The geopolitics of 5G – America’s war on Huawei nears its endgame - elorant
https://www.economist.com/briefing/2020/07/16/americas-war-on-huawei-nears-its-endgame
======
mytailorisrich
> _At the heart of this is a dilemma which the West has not faced before: how
> to cope with a technology superpower whose values are fundamentally opposed
> to our own,” in the words of Robert Hannigan, a former boss of GCHQ, the
> British signals-intelligence agency._

I think that making this about "values" is a superficial reason given for
public consumption, but it is not the key and actual profound reason. Frankly
sometimes the fact that China has the regime that it has is actually simply
convenient to sell containment measures.

Whatever happens to the political regime in Beijing, China won't be part of
the West and it won't be aligned with the West. It is a non-Western
superpower, so beyond 'values' this is a different culture and civilisation,
that will seek to further its own interests in the same way as every power
does.

That, to me, is the profound issue and one that the West has not faced for
hundreds of years.

Considering the size of China, it is unrealistic to hope to keep it down.
Whatever the West does can delay China's rise and/or make things turn more
aggressive but one day the old Western world order will have to make space for
China.
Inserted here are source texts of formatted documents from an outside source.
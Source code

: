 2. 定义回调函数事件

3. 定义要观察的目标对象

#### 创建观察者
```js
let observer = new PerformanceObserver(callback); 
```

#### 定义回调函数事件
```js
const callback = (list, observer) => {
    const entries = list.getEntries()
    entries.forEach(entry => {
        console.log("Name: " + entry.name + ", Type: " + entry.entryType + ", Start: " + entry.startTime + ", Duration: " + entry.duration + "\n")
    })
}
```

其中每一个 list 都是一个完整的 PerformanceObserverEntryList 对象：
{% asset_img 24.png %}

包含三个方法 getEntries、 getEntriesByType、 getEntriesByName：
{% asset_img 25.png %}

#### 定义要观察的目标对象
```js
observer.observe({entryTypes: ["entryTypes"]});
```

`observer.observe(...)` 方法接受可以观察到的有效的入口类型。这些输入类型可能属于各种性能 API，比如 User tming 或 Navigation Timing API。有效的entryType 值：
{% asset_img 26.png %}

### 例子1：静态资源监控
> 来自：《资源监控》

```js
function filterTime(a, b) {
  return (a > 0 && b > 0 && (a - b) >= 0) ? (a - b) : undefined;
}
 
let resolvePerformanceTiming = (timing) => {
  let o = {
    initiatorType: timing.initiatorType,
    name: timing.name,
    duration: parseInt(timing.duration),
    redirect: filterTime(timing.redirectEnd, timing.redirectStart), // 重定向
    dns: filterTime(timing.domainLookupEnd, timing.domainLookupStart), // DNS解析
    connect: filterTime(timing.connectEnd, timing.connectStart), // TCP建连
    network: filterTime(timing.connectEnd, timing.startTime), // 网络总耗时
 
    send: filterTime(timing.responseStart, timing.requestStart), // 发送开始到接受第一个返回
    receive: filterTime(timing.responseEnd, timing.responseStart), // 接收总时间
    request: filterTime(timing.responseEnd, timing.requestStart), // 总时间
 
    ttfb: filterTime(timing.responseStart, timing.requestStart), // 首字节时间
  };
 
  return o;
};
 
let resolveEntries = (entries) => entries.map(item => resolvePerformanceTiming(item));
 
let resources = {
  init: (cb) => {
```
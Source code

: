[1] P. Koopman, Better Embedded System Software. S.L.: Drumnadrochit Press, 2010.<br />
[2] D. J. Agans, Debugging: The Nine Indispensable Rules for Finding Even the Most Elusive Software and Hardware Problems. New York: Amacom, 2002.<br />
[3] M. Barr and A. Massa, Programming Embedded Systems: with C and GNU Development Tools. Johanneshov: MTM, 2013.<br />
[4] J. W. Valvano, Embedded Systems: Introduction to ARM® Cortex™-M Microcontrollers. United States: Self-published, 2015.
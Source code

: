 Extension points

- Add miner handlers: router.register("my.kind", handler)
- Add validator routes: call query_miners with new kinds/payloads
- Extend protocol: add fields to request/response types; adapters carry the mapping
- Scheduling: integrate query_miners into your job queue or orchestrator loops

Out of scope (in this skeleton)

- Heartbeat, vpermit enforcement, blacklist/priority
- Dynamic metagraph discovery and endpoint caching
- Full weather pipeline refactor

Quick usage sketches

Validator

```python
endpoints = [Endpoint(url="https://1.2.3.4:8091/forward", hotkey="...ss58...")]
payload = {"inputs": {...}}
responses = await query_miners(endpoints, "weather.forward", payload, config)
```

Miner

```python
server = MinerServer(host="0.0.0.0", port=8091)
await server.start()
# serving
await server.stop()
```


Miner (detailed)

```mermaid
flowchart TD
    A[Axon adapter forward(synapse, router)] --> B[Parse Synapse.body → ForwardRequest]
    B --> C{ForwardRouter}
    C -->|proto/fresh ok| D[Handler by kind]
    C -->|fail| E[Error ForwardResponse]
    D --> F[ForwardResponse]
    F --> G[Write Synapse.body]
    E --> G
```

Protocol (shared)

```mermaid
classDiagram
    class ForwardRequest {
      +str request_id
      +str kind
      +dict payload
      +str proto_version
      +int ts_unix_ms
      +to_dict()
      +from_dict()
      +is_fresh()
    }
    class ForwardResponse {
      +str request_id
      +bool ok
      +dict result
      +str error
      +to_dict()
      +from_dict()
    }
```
This obviously does not mean to bend over, but it should mean accepting
that the world changes and coming to a global understanding.

Hitting Huawei is a delaying tactic, nothing more. It will also probably push
China into developing a more independent supply chain so it's not even clear
whether it won't actually end up backfiring.

What Germany does will be interesting because I think that they are the one
European country with the most to lose if China retaliates.